▶ _About this exercise_: The full set of records must be set down verbatim.
== Data for review ==
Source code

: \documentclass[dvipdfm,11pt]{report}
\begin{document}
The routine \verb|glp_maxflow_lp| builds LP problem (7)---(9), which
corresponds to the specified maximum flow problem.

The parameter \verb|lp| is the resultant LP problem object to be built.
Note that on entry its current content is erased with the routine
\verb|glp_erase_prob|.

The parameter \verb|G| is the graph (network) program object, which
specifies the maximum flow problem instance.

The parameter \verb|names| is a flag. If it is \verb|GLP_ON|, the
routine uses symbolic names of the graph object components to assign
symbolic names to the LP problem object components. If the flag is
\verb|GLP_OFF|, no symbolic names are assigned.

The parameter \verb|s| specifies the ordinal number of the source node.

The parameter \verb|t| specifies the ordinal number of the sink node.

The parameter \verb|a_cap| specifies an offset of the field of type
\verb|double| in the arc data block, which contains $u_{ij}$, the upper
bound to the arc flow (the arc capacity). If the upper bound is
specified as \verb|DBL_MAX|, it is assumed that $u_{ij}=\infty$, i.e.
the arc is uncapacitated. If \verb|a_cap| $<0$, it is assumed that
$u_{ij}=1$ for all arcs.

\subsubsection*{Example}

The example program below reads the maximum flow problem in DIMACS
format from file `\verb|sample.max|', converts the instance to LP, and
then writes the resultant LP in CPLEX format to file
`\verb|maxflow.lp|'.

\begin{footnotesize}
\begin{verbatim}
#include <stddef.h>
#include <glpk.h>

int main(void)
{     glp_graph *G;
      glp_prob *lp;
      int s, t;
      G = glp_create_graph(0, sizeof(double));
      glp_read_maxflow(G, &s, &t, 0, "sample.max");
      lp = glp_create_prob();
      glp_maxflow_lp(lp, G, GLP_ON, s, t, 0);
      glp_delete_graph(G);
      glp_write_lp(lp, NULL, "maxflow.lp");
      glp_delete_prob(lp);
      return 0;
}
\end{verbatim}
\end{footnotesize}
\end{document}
===
▶ _Answer for this exercise_:
Source code

: \documentclass[dvipdfm,11pt]{report}
\begin{document}
The routine \verb|glp_maxflow_lp| builds LP problem (7)---(9), which
corresponds to the specified maximum flow problem.

The parameter \verb|lp| is the resultant LP problem object to be built.
Note that on entry its current content is erased with the routine
\verb|glp_erase_prob|.

The parameter \verb|G| is the graph (network) program object, which
specifies the maximum flow problem instance.

The parameter \verb|names| is a flag. If it is \verb|GLP_ON|, the
routine uses symbolic names of the graph object components to assign
symbolic names to the LP problem object components. If the flag is
\verb|GLP_OFF|, no symbolic names are assigned.

The parameter \verb|s| specifies the ordinal number of the source node.

The parameter \verb|t| specifies the ordinal number of the sink node.

The parameter \verb|a_cap| specifies an offset of the field of type
\verb|double| in the arc data block, which contains $u_{ij}$, the upper
bound to the arc flow (the arc capacity). If the upper bound is
specified as \verb|DBL_MAX|, it is assumed that $u_{ij}=\infty$, i.e.
the arc is uncapacitated. If \verb|a_cap| $<0$, it is assumed that
$u_{ij}=1$ for all arcs.

\subsubsection*{Example}

The example program below reads the maximum flow problem in DIMACS
format from file `\verb|sample.max|', converts the instance to LP, and
then writes the resultant LP in CPLEX format to file
`\verb|maxflow.lp|'.

\begin{footnotesize}
\begin{verbatim}
#include <stddef.h>
#include <glpk.h>

int main(void)
{     glp_graph *G;
      glp_prob *lp;
      int s, t;
      G = glp_create_graph(0, sizeof(double));
      glp_read_maxflow(G, &s, &t, 0, "sample.max");
      lp = glp_create_prob();
      glp_maxflow_lp(lp, G, GLP_ON, s, t, 0);
      glp_delete_graph(G);
      glp_write_lp(lp, NULL, "maxflow.lp");
      glp_delete_prob(lp);
      return 0;
}
\end{verbatim}
\end{footnotesize}
\end{document}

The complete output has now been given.